[Provided information Boundary: Start]

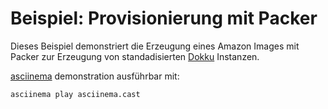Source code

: # Beispiel: Provisionierung mit Packer

Dieses Beispiel demonstriert die Erzeugung eines Amazon Images mit Packer zur Erzeugung von standadisierten [Dokku](https://dokku.com/) Instanzen.

[asciinema](https://asciinema.org) demonstration ausführbar mit:

```bash
asciinema play asciinema.cast
```

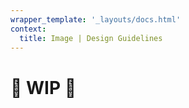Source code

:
 ```yaml
---
wrapper_template: '_layouts/docs.html'
context:
  title: Image | Design Guidelines
---
```


# 🚧 WIP 🚧

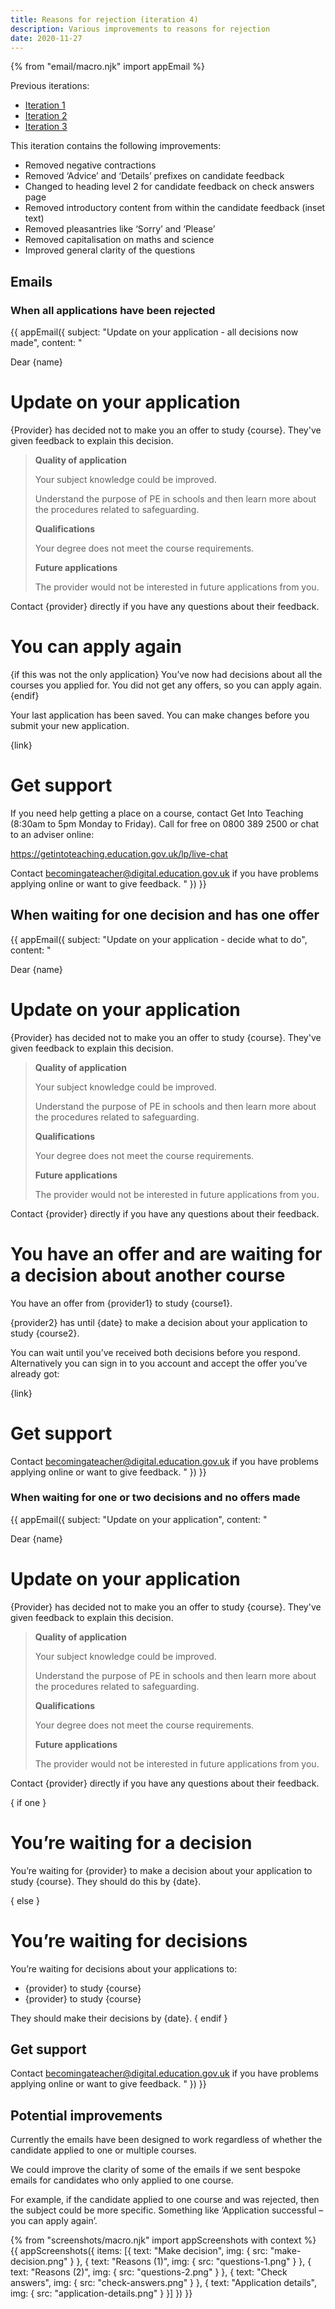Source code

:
 ```yaml
---
title: Reasons for rejection (iteration 4)
description: Various improvements to reasons for rejection
date: 2020-11-27
---
```


{% from "email/macro.njk" import appEmail %}

Previous iterations:

- [Iteration 1](/manage-teacher-training-applications/reasons-for-rejection/)
- [Iteration 2](/manage-teacher-training-applications/reasons-for-rejection-iteration-2/)
- [Iteration 3](/manage-teacher-training-applications/reasons-for-rejection-iteration-3/)

This iteration contains the following improvements:

- Removed negative contractions
- Removed ‘Advice’ and ‘Details’ prefixes on candidate feedback
- Changed to heading level 2 for candidate feedback on check answers page
- Removed introductory content from within the candidate feedback (inset text)
- Removed pleasantries like ‘Sorry’ and ‘Please’
- Removed capitalisation on maths and science
- Improved general clarity of the questions

## Emails

### When all applications have been rejected

{{ appEmail({
  subject: "Update on your application - all decisions now made",
  content: "

Dear {name}

<!-- markdownlint-disable MD024 MD025 -->
# Update on your application

{Provider} has decided not to make you an offer to study {course}. They've given feedback to explain this decision.

> **Quality of application**
>
> Your subject knowledge could be improved.
>
> Understand the purpose of PE in schools and then learn more about the procedures related to safeguarding.
>
> **Qualifications**
>
> Your degree does not meet the course requirements.
>
> **Future applications**
>
> The provider would not be interested in future applications from you.

Contact {provider} directly if you have any questions about their feedback.

<!-- markdownlint-disable MD024 MD025 -->
# You can apply again

{if this was not the only application}
  You’ve now had decisions about all the courses you applied for. You did not get any offers, so you can apply again.
{endif}

Your last application has been saved. You can make changes before you submit your new application.

{link}

<!-- markdownlint-disable MD024 MD025 -->
# Get support

If you need help getting a place on a course, contact Get Into Teaching (8:30am to 5pm Monday to Friday). Call for free on 0800 389 2500 or chat to an adviser online:

https://getintoteaching.education.gov.uk/lp/live-chat

Contact becomingateacher@digital.education.gov.uk if you have problems applying online or want to give feedback.
  "
}) }}

## When waiting for one decision and has one offer

{{ appEmail({
  subject: "Update on your application - decide what to do",
  content: "

Dear {name}

<!-- markdownlint-disable MD024 MD025 -->
# Update on your application

{Provider} has decided not to make you an offer to study {course}. They've given feedback to explain this decision.

> **Quality of application**
>
> Your subject knowledge could be improved.
>
> Understand the purpose of PE in schools and then learn more about the procedures related to safeguarding.
>
> **Qualifications**
>
> Your degree does not meet the course requirements.
>
> **Future applications**
>
> The provider would not be interested in future applications from you.

Contact {provider} directly if you have any questions about their feedback.

<!-- markdownlint-disable MD024 MD025 -->
# You have an offer and are waiting for a decision about another course

You have an offer from {provider1} to study {course1}.

{provider2} has until {date} to make a decision about your application to study {course2}.

You can wait until you’ve received both decisions before you respond. Alternatively you can sign in to you account and accept the offer you’ve already got:

{link}


# Get support

Contact becomingateacher@digital.education.gov.uk if you have problems applying online or want to give feedback.
  "
}) }}

<!-- markdownlint-disable MD001  -->
### When waiting for one or two decisions and no offers made

{{ appEmail({
  subject: "Update on your application",
  content: "

Dear {name}

<!-- markdownlint-disable MD024 MD025 -->
# Update on your application

{Provider} has decided not to make you an offer to study {course}. They've given feedback to explain this decision.

> **Quality of application**
>
> Your subject knowledge could be improved.
>
> Understand the purpose of PE in schools and then learn more about the procedures related to safeguarding.
>
> **Qualifications**
>
> Your degree does not meet the course requirements.
>
> **Future applications**
>
> The provider would not be interested in future applications from you.

Contact {provider} directly if you have any questions about their feedback.

{ if one }
<!-- markdownlint-disable MD024 MD025 -->
# You’re waiting for a decision

You’re waiting for {provider} to make a decision about your application to study {course}. They should do this by {date}.

{ else }
<!-- markdownlint-disable MD024 MD025 -->
# You’re waiting for decisions

You’re waiting for decisions about your applications to:

- {provider} to study {course}
- {provider} to study {course}

They should make their decisions by {date}.
{ endif }

## Get support

Contact becomingateacher@digital.education.gov.uk if you have problems applying online or want to give feedback.
  "
}) }}

## Potential improvements

Currently the emails have been designed to work regardless of whether the candidate applied to one or multiple courses.

We could improve the clarity of some of the emails if we sent bespoke emails for candidates who only applied to one course.

For example, if the candidate applied to one course and was rejected, then the subject could be more specific. Something like ‘Application successful – you can apply again’.

{% from "screenshots/macro.njk" import appScreenshots with context %}
{{ appScreenshots({
  items: [{
    text: "Make decision",
    img: {
      src: "make-decision.png"
    }
  }, {
    text: "Reasons (1)",
    img: {
      src: "questions-1.png"
    }
  }, {
    text: "Reasons (2)",
    img: {
      src: "questions-2.png"
    }
  }, {
    text: "Check answers",
    img: {
      src: "check-answers.png"
    }
  }, {
    text: "Application details",
    img: {
      src: "application-details.png"
    }
  }]
}) }}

[Provided information Boundary: End]

#### Exercise brief
Tally the lines in the records that contain the word "macro"; the answer is that number and nothing more.

#### Worked solution
2